— Data records —
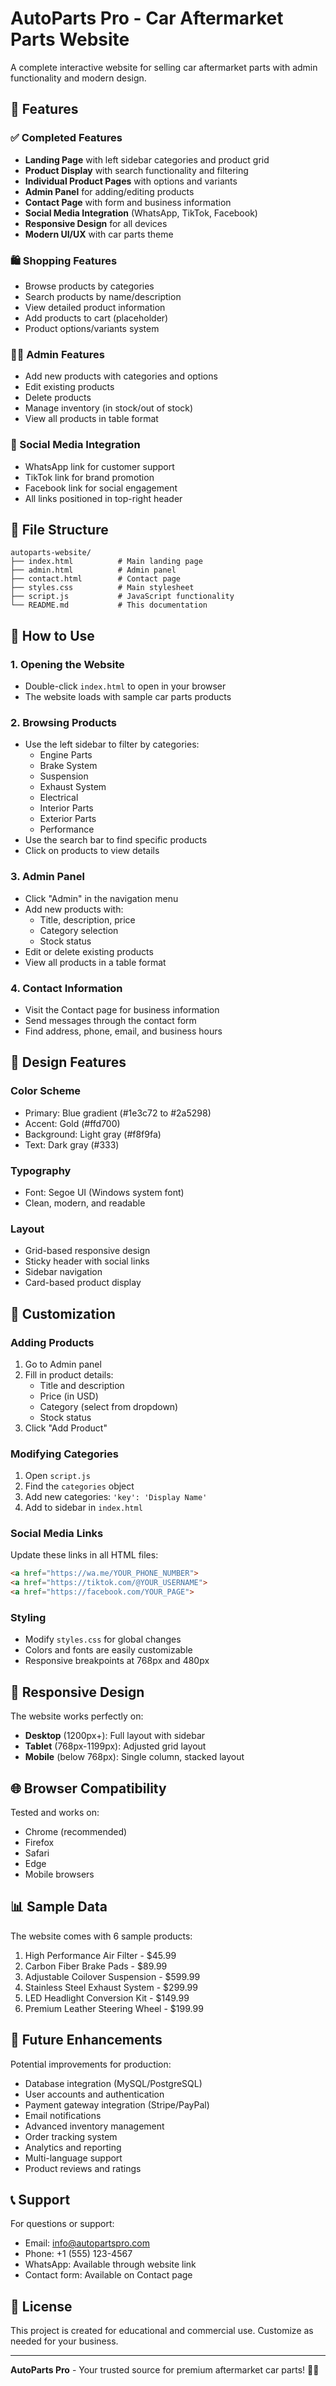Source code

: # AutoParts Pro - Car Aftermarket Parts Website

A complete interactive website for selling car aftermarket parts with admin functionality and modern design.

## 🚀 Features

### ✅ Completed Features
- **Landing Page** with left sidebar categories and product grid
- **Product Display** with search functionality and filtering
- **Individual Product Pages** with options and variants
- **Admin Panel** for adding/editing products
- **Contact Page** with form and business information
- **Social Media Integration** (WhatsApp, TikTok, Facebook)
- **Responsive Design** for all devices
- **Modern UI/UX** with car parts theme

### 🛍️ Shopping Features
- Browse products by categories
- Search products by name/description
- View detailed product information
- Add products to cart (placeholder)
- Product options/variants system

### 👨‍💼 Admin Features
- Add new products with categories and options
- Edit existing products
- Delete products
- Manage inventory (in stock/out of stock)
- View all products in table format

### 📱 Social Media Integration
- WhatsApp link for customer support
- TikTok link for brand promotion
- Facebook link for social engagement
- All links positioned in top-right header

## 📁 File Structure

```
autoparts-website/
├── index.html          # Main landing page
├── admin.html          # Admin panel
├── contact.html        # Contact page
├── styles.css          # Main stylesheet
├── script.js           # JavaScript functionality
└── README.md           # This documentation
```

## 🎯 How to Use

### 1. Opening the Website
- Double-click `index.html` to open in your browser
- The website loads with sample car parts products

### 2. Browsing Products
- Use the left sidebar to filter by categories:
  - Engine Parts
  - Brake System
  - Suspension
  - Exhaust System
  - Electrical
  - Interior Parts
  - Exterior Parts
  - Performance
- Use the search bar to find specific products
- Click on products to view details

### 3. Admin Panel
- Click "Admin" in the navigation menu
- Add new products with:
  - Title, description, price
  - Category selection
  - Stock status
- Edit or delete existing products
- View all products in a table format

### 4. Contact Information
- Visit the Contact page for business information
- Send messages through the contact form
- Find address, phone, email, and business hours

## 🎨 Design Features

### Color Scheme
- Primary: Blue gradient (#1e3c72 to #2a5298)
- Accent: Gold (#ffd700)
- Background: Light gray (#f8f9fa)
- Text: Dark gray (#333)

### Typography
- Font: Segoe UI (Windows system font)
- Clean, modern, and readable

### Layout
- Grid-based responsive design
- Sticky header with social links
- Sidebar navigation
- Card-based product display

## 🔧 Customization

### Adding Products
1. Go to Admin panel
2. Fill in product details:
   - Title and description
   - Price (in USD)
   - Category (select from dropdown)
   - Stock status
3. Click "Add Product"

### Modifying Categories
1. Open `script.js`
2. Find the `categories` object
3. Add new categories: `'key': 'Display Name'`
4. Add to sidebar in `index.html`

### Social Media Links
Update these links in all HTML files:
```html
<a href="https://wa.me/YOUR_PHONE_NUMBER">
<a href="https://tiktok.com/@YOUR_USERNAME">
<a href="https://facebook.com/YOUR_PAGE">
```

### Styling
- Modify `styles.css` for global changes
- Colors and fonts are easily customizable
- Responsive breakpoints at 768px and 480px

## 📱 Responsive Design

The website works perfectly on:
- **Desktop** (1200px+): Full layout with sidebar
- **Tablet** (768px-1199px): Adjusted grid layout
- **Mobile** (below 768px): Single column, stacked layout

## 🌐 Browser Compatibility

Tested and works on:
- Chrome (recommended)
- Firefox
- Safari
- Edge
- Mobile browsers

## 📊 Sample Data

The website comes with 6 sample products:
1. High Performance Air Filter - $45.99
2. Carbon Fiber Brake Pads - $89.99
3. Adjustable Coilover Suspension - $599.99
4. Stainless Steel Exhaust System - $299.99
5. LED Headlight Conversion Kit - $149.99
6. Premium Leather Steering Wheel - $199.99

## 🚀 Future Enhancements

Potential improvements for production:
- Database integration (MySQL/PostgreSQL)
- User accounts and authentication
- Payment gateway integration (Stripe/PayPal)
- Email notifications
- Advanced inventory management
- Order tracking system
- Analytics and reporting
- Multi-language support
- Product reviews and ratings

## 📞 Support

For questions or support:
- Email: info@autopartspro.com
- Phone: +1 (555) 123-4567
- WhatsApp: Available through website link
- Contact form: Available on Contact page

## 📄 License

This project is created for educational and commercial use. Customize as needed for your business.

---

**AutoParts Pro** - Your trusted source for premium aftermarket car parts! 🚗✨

— Task requirements —
Output the whole listing again, exactly, without its pictures.

— Solution to this task —
Source code

: # AutoParts Pro - Car Aftermarket Parts Website

A complete interactive website for selling car aftermarket parts with admin functionality and modern design.

## 🚀 Features

### ✅ Completed Features
- **Landing Page** with left sidebar categories and product grid
- **Product Display** with search functionality and filtering
- **Individual Product Pages** with options and variants
- **Admin Panel** for adding/editing products
- **Contact Page** with form and business information
- **Social Media Integration** (WhatsApp, TikTok, Facebook)
- **Responsive Design** for all devices
- **Modern UI/UX** with car parts theme

### 🛍️ Shopping Features
- Browse products by categories
- Search products by name/description
- View detailed product information
- Add products to cart (placeholder)
- Product options/variants system

### 👨‍💼 Admin Features
- Add new products with categories and options
- Edit existing products
- Delete products
- Manage inventory (in stock/out of stock)
- View all products in table format

### 📱 Social Media Integration
- WhatsApp link for customer support
- TikTok link for brand promotion
- Facebook link for social engagement
- All links positioned in top-right header

## 📁 File Structure

```
autoparts-website/
├── index.html          # Main landing page
├── admin.html          # Admin panel
├── contact.html        # Contact page
├── styles.css          # Main stylesheet
├── script.js           # JavaScript functionality
└── README.md           # This documentation
```

## 🎯 How to Use

### 1. Opening the Website
- Double-click `index.html` to open in your browser
- The website loads with sample car parts products

### 2. Browsing Products
- Use the left sidebar to filter by categories:
  - Engine Parts
  - Brake System
  - Suspension
  - Exhaust System
  - Electrical
  - Interior Parts
  - Exterior Parts
  - Performance
- Use the search bar to find specific products
- Click on products to view details

### 3. Admin Panel
- Click "Admin" in the navigation menu
- Add new products with:
  - Title, description, price
  - Category selection
  - Stock status
- Edit or delete existing products
- View all products in a table format

### 4. Contact Information
- Visit the Contact page for business information
- Send messages through the contact form
- Find address, phone, email, and business hours

## 🎨 Design Features

### Color Scheme
- Primary: Blue gradient (#1e3c72 to #2a5298)
- Accent: Gold (#ffd700)
- Background: Light gray (#f8f9fa)
- Text: Dark gray (#333)

### Typography
- Font: Segoe UI (Windows system font)
- Clean, modern, and readable

### Layout
- Grid-based responsive design
- Sticky header with social links
- Sidebar navigation
- Card-based product display

## 🔧 Customization

### Adding Products
1. Go to Admin panel
2. Fill in product details:
   - Title and description
   - Price (in USD)
   - Category (select from dropdown)
   - Stock status
3. Click "Add Product"

### Modifying Categories
1. Open `script.js`
2. Find the `categories` object
3. Add new categories: `'key': 'Display Name'`
4. Add to sidebar in `index.html`

### Social Media Links
Update these links in all HTML files:
```html
<a href="https://wa.me/YOUR_PHONE_NUMBER">
<a href="https://tiktok.com/@YOUR_USERNAME">
<a href="https://facebook.com/YOUR_PAGE">
```

### Styling
- Modify `styles.css` for global changes
- Colors and fonts are easily customizable
- Responsive breakpoints at 768px and 480px

## 📱 Responsive Design

The website works perfectly on:
- **Desktop** (1200px+): Full layout with sidebar
- **Tablet** (768px-1199px): Adjusted grid layout
- **Mobile** (below 768px): Single column, stacked layout

## 🌐 Browser Compatibility

Tested and works on:
- Chrome (recommended)
- Firefox
- Safari
- Edge
- Mobile browsers

## 📊 Sample Data

The website comes with 6 sample products:
1. High Performance Air Filter - $45.99
2. Carbon Fiber Brake Pads - $89.99
3. Adjustable Coilover Suspension - $599.99
4. Stainless Steel Exhaust System - $299.99
5. LED Headlight Conversion Kit - $149.99
6. Premium Leather Steering Wheel - $199.99

## 🚀 Future Enhancements

Potential improvements for production:
- Database integration (MySQL/PostgreSQL)
- User accounts and authentication
- Payment gateway integration (Stripe/PayPal)
- Email notifications
- Advanced inventory management
- Order tracking system
- Analytics and reporting
- Multi-language support
- Product reviews and ratings

## 📞 Support

For questions or support:
- Email: info@autopartspro.com
- Phone: +1 (555) 123-4567
- WhatsApp: Available through website link
- Contact form: Available on Contact page

## 📄 License

This project is created for educational and commercial use. Customize as needed for your business.

---

**AutoParts Pro** - Your trusted source for premium aftermarket car parts! 🚗✨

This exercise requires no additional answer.